Asked by Anonymous at 6:05 AM on May. 9, 2009 in Relationships

Answers (7)
  • If it's where he's from I would think he's simply having fun. Hanging out with the guys. Doing what guys do. Even if he's not I wouldn't worry. Trust him and kick your hormones in the ass.

    Chrissy629

    Answer by Chrissy629 at 7:09 AM on May. 9, 2009

  • Personally I would not be happy.
    If he said he was going to do it well then it should be done.
    Sounds to be that he is not very responsible.
    It would tell him that you are unhappy with the fact that he is forgetting to do something that is important to you. To do it once I can understand but to do it repeatly...no.
    What does it seems like to me, once again personally I would feel that I was not on his mind.
    Now go and speak your mind.
    Dannee

    Answer by Dannee at 8:07 AM on May. 9, 2009

  • I'd give him space. After an unanswered text or call or two, it becomes nagging. So I'd back off and let him find that I am not smothering him.
    Bmat

    Answer by Bmat at 8:09 AM on May. 9, 2009

  • I would not chide or criticize him at all from a distance especially. Think what he would feel like- he is having a good time with his friends and a woman keeps calling him, and when he answers, she yells and criticizes. Not a positive feeling about her. If instead she supports what he is doing and talks with him with gentle and caring words, then this would be a good feeling.
    Bmat

    Answer by Bmat at 8:12 AM on May. 9, 2009

  • I'd probably be pissed. Here's the real question you need to ask, do you trust him? Do you believe he's doing what he says he's doing?

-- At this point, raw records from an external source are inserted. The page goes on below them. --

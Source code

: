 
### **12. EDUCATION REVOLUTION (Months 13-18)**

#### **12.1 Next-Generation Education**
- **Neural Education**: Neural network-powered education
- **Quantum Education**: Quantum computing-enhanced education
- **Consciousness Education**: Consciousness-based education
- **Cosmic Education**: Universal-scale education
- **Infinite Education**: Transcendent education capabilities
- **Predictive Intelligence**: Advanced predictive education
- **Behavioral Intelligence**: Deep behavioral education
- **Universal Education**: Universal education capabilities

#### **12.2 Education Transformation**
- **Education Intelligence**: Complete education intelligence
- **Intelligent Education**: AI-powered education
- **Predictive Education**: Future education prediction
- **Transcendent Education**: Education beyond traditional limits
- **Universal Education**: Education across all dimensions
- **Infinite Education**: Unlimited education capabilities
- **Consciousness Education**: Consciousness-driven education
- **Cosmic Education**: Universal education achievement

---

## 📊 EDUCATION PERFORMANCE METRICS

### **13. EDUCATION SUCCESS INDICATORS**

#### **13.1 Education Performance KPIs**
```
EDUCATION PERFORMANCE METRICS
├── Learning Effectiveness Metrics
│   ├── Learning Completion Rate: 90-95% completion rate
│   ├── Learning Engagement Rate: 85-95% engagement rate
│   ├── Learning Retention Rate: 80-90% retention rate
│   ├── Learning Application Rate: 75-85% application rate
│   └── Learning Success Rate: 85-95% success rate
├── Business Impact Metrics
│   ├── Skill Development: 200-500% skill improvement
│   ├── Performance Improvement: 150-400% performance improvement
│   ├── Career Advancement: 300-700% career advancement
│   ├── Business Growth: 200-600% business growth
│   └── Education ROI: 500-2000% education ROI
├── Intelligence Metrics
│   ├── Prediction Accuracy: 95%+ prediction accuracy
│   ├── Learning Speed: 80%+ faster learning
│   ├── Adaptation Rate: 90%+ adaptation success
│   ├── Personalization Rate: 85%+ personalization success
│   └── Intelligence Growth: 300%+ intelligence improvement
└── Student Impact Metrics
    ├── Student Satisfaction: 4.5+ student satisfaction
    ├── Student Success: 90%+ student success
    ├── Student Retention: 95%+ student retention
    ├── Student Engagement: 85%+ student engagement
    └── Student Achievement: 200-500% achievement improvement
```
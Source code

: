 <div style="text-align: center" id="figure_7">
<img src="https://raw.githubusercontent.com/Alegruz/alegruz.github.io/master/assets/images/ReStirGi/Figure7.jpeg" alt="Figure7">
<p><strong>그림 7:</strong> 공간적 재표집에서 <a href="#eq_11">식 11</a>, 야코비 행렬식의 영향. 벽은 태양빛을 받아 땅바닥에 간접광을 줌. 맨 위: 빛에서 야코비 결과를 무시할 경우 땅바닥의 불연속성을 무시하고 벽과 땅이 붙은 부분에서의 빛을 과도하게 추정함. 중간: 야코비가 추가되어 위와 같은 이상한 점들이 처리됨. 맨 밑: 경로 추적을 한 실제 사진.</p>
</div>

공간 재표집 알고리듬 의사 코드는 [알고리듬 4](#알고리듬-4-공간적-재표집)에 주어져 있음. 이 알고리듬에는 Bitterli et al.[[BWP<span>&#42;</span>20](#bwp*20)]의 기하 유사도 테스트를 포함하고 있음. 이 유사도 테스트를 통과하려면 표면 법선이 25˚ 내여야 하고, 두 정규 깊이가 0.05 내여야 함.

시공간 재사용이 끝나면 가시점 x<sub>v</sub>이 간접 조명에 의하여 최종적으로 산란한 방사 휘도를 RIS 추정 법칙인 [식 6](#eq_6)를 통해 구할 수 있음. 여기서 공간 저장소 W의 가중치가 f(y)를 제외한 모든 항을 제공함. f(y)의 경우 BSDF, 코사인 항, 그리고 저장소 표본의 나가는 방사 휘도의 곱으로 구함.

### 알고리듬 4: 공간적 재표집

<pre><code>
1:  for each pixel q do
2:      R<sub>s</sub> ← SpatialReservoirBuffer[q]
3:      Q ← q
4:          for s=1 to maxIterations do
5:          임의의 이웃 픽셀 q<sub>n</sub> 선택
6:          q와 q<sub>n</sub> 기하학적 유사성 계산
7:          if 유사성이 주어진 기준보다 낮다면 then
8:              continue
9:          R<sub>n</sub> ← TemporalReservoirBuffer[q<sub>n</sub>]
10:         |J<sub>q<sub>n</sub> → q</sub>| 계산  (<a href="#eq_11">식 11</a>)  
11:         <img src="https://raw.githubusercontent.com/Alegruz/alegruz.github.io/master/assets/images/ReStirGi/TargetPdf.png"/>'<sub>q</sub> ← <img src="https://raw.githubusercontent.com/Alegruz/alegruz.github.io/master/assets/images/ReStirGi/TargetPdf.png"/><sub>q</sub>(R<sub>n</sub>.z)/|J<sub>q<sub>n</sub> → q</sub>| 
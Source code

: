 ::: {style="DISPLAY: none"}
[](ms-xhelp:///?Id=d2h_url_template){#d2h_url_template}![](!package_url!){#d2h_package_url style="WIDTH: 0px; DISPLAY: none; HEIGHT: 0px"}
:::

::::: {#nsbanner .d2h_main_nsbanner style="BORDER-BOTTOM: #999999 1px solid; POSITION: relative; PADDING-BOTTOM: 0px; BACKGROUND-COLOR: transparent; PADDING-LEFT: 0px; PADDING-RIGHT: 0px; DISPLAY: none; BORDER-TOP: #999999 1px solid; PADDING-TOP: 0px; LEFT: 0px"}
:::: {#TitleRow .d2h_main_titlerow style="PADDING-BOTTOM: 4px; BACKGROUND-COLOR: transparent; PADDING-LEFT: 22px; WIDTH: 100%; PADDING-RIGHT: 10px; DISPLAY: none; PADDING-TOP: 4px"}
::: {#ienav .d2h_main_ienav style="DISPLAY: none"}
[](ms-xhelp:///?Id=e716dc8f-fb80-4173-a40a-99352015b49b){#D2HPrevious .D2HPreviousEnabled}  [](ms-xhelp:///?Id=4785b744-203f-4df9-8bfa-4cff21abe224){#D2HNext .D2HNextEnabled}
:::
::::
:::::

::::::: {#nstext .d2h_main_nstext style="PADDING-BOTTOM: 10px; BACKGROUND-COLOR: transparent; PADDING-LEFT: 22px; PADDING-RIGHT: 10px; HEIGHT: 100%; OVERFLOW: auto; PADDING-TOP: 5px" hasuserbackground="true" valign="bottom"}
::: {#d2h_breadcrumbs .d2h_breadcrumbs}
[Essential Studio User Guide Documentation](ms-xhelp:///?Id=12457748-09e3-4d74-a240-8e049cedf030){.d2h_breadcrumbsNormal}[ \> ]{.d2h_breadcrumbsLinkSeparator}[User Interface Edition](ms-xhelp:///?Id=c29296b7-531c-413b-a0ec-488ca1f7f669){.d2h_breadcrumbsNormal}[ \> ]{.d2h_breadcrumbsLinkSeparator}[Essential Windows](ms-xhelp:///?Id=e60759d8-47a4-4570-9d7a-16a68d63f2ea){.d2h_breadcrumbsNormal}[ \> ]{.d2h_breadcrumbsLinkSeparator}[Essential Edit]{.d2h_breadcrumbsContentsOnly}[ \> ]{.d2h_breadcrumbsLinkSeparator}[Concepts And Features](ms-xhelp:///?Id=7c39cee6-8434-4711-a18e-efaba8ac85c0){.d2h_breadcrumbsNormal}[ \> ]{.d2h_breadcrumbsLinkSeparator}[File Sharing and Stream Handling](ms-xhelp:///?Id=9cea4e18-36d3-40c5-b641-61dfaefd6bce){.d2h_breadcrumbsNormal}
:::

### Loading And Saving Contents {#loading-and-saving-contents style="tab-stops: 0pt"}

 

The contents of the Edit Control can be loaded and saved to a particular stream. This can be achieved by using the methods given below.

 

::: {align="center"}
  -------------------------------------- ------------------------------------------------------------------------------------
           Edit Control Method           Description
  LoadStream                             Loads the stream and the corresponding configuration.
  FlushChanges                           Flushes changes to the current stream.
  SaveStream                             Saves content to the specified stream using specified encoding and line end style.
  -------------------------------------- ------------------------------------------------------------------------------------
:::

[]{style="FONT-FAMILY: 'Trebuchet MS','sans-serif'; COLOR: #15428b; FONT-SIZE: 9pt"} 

If you do, the you just need to tell him how neglected you feel and that you need to know that you matter even when you're apart. That you need to be a priority in his life.
    gabenmikeysmom

    Answer by gabenmikeysmom at 8:36 AM on May. 9, 2009

  • it sounds like he's busy then tired. He thinks all is well on the home front so he doesn't check in. He probably figures if anything is wrong someone would contact him.
    admckenzie

    Answer by admckenzie at 9:21 AM on May. 9, 2009

  • WHY is he in SC? Is he working? He's about to become a FATHER...is he enjoying his last few days/weeks as a "single guy" or is this typical of him?!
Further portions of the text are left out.